Daniel Gordon’s photos are eerie, uncomfortable, and stop you where you stand. Sculptures created from improvised materials are injected into pernicious situations. A man with severed legs sits beneath a fallen bicycle. A man beneath a bench press looks certain to eat the steel bar. These photos reflect the digitally enhanced ways photographers can distort sets, props, and subjects.
Nathan Baker contemplates situations that occur outside of the viewer’s experience. Voyeurism and controlled chaos draw thematic consequences in his work. An overweight woman watches detergent drip from a tipped bottle on top of the washing machine. A spilled ashtray lays on a brown rug in a dingy living room. These photos are orchestrated ideas, situations we might otherwise never see, and Baker does a fine job conjuring the delights and intrigue of looking in on the lives of others.

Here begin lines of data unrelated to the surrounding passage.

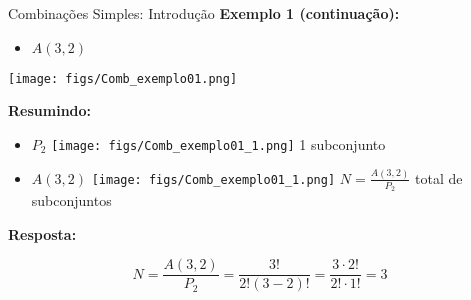 \documentclass[aspectratio=169]{beamer}
\begin{document}
\begin{frame}{Combinações Simples: Introdução}
    \textbf{Exemplo 1 (continuação):} 

    \begin{itemize} 
        \item[] $A(3,2)$
    \end{itemize}

    \begin{center}
        \texttt{[image: figs/Comb\_exemplo01.png]}
    \end{center}

    \pause
    \vspace{2mm}

    \textbf{Resumindo:}

    \begin{itemize}
        \item[] $P_2$ \hspace{1cm} \texttt{[image: figs/Comb\_exemplo01\_1.png]} \hspace{1cm} 1 subconjunto \pause
        \item[] $A(3,2)$ \hspace{0.3cm} \texttt{[image: figs/Comb\_exemplo01\_1.png]} \hspace{1cm} $N = \frac{A(3,2)}{P_2}$ total de subconjuntos \pause
    \end{itemize}

    \vspace{2mm}

    \textbf{Resposta:}

    $$ N = \frac{A(3,2)}{P_2} = \frac{3!}{2! (3-2)!} = \frac{3 \cdot 2!}{2! \cdot 1!} = 3$$


\end{frame}
\end{document}
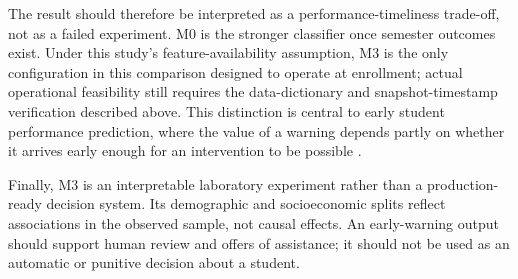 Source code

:The result should therefore be interpreted as a performance-timeliness
trade-off, not as a failed experiment. M0 is the stronger classifier once
semester outcomes exist. Under this study's feature-availability assumption,
M3 is the only configuration in this comparison designed to operate at
enrollment; actual operational feasibility still requires the data-dictionary
and snapshot-timestamp verification described above. This distinction is central to early student
performance prediction, where the value of a warning depends partly on
whether it arrives early enough for an intervention to be possible
\citep{martins2021early}.

Finally, M3 is an interpretable laboratory experiment rather than a
production-ready decision system. Its demographic and socioeconomic splits
reflect associations in the observed sample, not causal effects. An
early-warning output should support human review and offers of assistance; it
should not be used as an automatic or punitive decision about a student.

Louis Gispert combines the interiors of steely, polished trucks with ruined Latin American landscapes. Through the truck’s windshield we follow the landscapes as if through a gun scope. Gispert’s approach to his social-political topic is unique and destructive — a bit of irony that rests well with his constructed images.
Lori Nix’s photos work like snow globes. Caught within umbrella settings — grand courtyards, coliseums, regal lobbies — miniature dioramas play out in divided worlds, and truth is called into question. A bee-infested courtyard, vacuums in a rugless room, asks the viewer to appreciate the illusory as well as the real.
The work featured at Redux is conceptually superior and ambitious. It is an exhibit that will propel forward-thinking photography.
John Dunnan Gallery
131 King St.
(843) 720-7425
For more traditional photography, as well as paintings, visit the John Dunnan Gallery.
New paintings on display include “Take Care of Our Earth,” a segmented ride across a pale canvas that follows the trajectory of a red, comet-like orb. The orb is fiery, fierce, and suggests apocalypse. Next, shuffle over to an installation that celebrates the Lowcountry. Packaged away in a tidy room, these black-and-white photographs show one landscape through different angles, lenses, and times of day. The area itself is mysterious and beautiful, and the mulch covering the floor of the installation adds to the experience. The John Dunnan Gallery switches palettes easily. From the earth’s end to the earth’s survival, it has no trouble examining our planet’s fortitude and vulnerability.
Evolution: An Alternative Art Show
Through June 7
Various locations
http://www.myspace.com/evolutionartshow
It’s easy to imagine a charismatic entrepreneur harnessing P.T. Barnum’s capitalistic drive and raking in millions through art and art’s promotion. Philip Hyman almost fits the bill. He is a tireless self-promoter and quite forward when he describes the attributes of the artists in his shows. But he doesn’t do it for the money. Rather, it’s for the welfare of art.
To coincide with Spoleto, Hyman has produced Evolution: An Alternative Art Show, a host of different exhibits and events that are taking place all over town. On May 31, East Montague Avenue in North Charleston will host a kind of carnival art show, reminiscent of P.T. Barnum, just free. City Paper writer Nick Smith presents Summer in the City Performances and Independent Short Films. A host of local art will be on display, including a live painting demonstration, a 48-foot graffiti wall, music, photography, and poetry. The idea is to offer the public free access to the many sides of Charleston art.
So, as Spoleto roars onward, local artists and galleries continue to do what they’ve done all year long. The only difference now is more competition, and more people to see what they’ve made.